### Supplied material
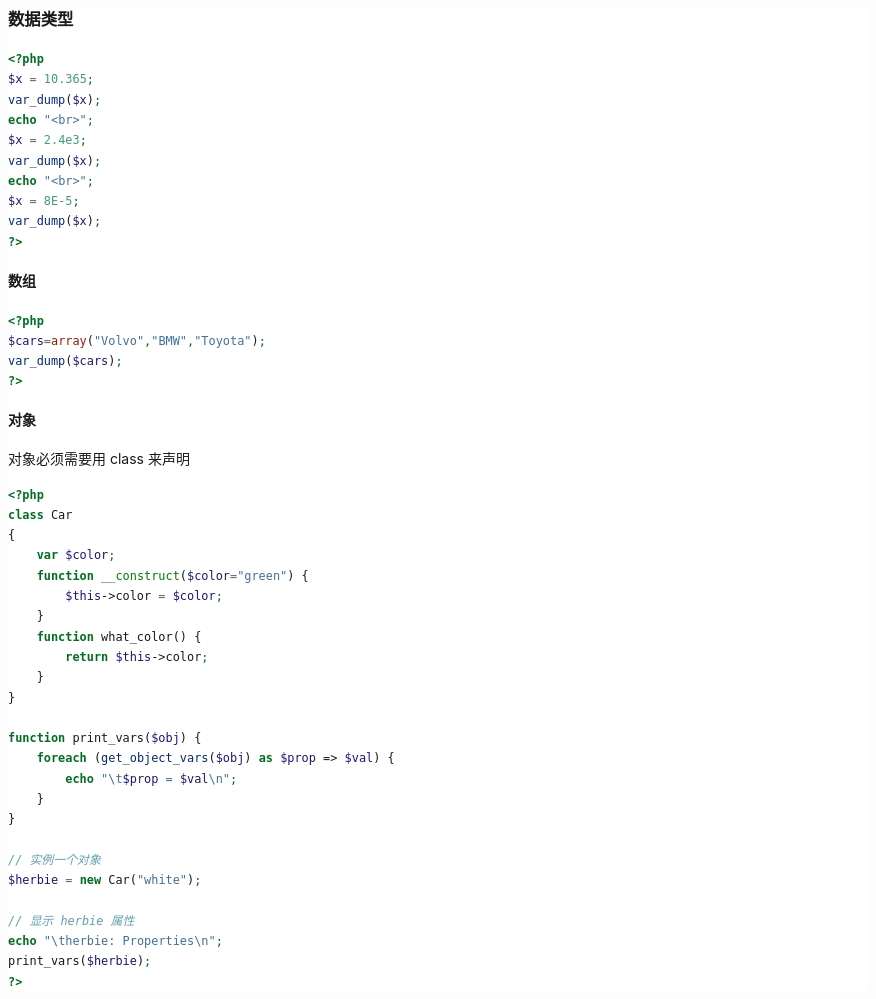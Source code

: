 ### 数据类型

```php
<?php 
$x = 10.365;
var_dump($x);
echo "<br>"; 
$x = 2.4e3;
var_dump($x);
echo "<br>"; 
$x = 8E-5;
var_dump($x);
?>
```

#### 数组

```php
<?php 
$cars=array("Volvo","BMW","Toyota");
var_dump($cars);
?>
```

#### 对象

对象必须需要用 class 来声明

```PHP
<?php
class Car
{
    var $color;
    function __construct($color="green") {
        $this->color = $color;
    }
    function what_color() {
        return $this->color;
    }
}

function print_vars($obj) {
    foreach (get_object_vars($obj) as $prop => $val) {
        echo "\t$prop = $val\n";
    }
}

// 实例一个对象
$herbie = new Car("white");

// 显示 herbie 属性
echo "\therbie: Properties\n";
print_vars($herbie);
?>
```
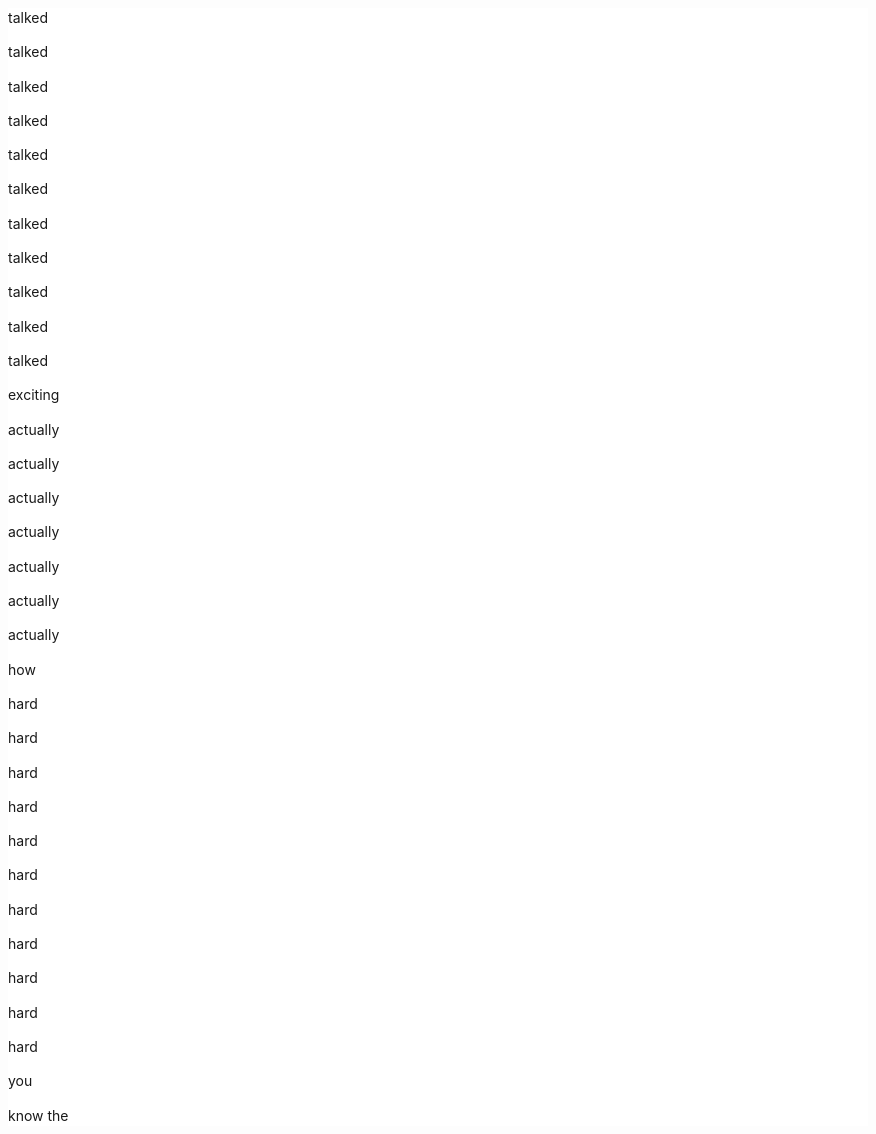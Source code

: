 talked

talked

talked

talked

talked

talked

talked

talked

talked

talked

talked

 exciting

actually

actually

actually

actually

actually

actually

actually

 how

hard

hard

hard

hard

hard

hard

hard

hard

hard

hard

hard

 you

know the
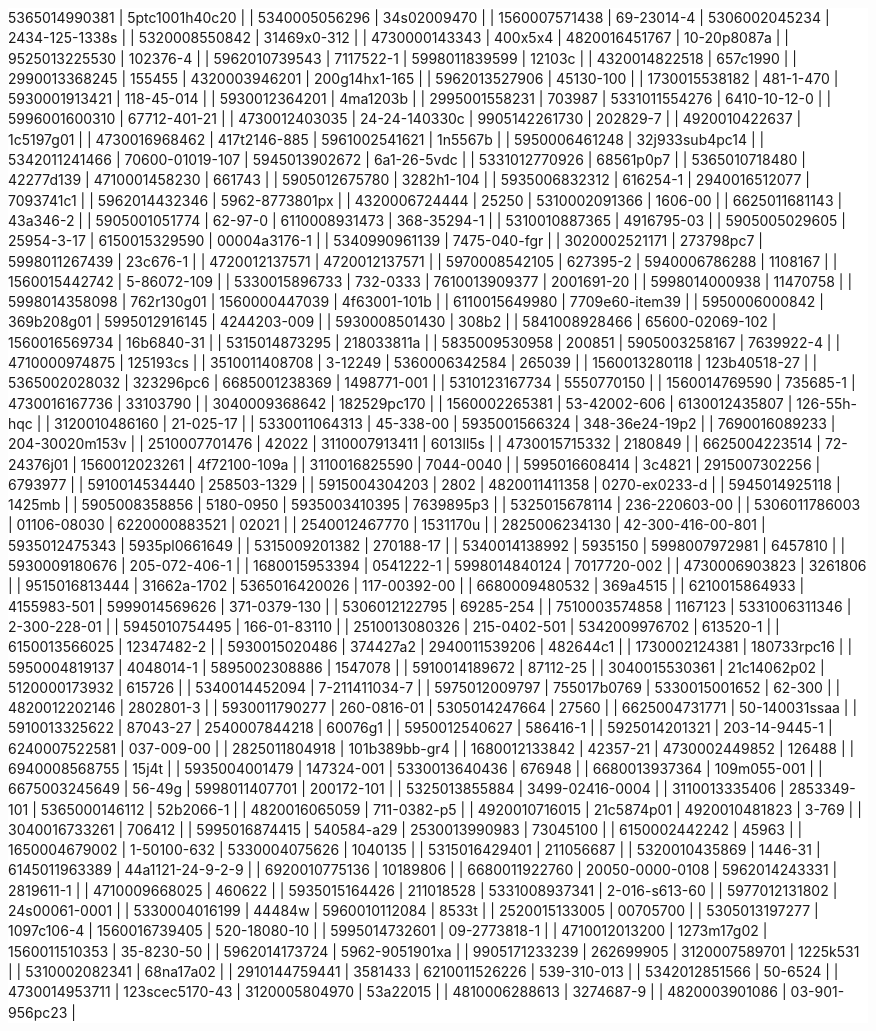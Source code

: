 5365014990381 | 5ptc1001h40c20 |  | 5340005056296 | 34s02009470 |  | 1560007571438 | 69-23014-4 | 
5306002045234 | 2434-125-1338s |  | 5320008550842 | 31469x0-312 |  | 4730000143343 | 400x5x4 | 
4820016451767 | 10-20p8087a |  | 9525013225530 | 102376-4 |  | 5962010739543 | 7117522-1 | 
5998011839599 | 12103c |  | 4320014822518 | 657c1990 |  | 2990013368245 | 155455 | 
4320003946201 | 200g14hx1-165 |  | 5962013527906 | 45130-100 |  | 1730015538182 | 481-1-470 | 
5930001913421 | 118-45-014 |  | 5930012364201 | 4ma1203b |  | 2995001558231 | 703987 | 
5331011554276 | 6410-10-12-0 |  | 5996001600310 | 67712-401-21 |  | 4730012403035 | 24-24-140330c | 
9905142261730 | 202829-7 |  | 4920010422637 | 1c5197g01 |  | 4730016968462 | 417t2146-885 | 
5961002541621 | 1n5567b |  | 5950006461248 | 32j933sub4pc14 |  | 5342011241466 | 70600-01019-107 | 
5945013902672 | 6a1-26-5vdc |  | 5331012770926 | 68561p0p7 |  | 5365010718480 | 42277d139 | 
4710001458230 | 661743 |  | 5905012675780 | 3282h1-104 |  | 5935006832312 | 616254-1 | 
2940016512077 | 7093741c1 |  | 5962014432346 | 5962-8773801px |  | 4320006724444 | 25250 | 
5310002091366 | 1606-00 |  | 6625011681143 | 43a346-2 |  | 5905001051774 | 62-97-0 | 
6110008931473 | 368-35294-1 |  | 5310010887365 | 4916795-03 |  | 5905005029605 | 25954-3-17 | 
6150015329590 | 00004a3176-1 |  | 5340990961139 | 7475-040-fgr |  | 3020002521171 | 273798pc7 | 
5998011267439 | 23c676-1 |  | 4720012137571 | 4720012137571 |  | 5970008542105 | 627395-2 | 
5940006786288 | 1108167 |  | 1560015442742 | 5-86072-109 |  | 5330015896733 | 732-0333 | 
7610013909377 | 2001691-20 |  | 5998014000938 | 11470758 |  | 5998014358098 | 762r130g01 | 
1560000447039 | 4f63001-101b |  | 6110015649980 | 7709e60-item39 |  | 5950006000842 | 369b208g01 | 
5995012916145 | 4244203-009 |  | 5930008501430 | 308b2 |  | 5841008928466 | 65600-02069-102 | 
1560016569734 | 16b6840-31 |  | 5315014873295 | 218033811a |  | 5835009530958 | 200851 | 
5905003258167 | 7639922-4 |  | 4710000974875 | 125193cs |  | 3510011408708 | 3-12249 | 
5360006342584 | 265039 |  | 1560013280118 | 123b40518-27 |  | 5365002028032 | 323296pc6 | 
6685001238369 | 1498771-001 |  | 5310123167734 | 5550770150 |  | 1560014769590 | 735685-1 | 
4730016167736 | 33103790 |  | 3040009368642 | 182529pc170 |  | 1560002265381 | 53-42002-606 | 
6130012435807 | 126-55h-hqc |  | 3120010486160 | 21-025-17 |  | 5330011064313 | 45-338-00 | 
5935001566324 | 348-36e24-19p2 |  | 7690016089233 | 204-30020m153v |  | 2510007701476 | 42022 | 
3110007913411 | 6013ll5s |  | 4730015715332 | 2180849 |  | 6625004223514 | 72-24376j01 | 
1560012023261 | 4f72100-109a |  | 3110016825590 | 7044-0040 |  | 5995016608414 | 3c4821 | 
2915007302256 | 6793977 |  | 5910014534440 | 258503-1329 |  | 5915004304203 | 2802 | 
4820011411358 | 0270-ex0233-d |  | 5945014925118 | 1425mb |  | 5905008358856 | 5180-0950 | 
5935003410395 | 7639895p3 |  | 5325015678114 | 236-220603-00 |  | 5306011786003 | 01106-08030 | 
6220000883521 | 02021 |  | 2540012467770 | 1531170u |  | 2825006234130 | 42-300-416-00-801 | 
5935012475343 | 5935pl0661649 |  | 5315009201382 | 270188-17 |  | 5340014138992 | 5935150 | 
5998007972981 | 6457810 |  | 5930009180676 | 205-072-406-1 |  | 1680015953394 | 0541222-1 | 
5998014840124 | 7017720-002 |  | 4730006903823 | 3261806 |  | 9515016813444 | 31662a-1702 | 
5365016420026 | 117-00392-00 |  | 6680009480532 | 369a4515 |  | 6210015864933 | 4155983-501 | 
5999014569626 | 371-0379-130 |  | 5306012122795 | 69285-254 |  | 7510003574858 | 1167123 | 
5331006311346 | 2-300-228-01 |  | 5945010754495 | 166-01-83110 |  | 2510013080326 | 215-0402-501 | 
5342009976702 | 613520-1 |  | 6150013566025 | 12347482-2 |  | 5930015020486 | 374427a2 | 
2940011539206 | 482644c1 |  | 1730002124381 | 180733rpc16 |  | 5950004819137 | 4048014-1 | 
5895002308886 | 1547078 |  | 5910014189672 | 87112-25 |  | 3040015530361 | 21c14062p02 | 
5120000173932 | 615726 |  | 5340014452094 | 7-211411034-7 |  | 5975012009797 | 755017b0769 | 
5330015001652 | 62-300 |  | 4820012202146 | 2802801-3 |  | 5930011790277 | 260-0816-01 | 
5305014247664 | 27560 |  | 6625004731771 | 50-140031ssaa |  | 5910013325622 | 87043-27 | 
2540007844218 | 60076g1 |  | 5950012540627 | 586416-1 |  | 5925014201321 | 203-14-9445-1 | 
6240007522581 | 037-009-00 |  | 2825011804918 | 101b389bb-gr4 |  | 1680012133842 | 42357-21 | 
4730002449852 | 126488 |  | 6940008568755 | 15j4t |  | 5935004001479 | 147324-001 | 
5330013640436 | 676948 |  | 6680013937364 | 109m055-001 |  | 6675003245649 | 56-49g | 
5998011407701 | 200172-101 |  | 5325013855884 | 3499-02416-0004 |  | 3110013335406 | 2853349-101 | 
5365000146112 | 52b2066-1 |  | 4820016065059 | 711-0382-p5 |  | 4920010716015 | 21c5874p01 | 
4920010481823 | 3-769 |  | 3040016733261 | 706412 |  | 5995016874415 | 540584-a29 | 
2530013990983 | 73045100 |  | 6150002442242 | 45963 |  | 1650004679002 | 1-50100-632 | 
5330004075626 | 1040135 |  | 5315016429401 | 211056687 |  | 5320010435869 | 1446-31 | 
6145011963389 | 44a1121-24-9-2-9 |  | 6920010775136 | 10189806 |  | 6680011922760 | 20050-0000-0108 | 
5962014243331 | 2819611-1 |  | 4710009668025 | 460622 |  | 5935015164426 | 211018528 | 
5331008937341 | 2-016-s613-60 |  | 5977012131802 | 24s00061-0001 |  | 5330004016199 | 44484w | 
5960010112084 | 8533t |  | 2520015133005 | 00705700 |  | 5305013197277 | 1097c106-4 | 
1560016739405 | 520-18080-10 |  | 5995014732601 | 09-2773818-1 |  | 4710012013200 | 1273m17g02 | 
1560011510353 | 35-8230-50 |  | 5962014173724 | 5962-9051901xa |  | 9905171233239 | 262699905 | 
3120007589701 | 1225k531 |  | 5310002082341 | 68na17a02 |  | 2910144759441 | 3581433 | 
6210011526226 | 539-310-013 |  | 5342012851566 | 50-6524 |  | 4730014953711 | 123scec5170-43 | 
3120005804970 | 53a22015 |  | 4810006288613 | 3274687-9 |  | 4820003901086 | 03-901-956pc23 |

### Exercise instructions
A single figure, please: the number of lines in the data that hold the string "function".

### Response for this exercise
3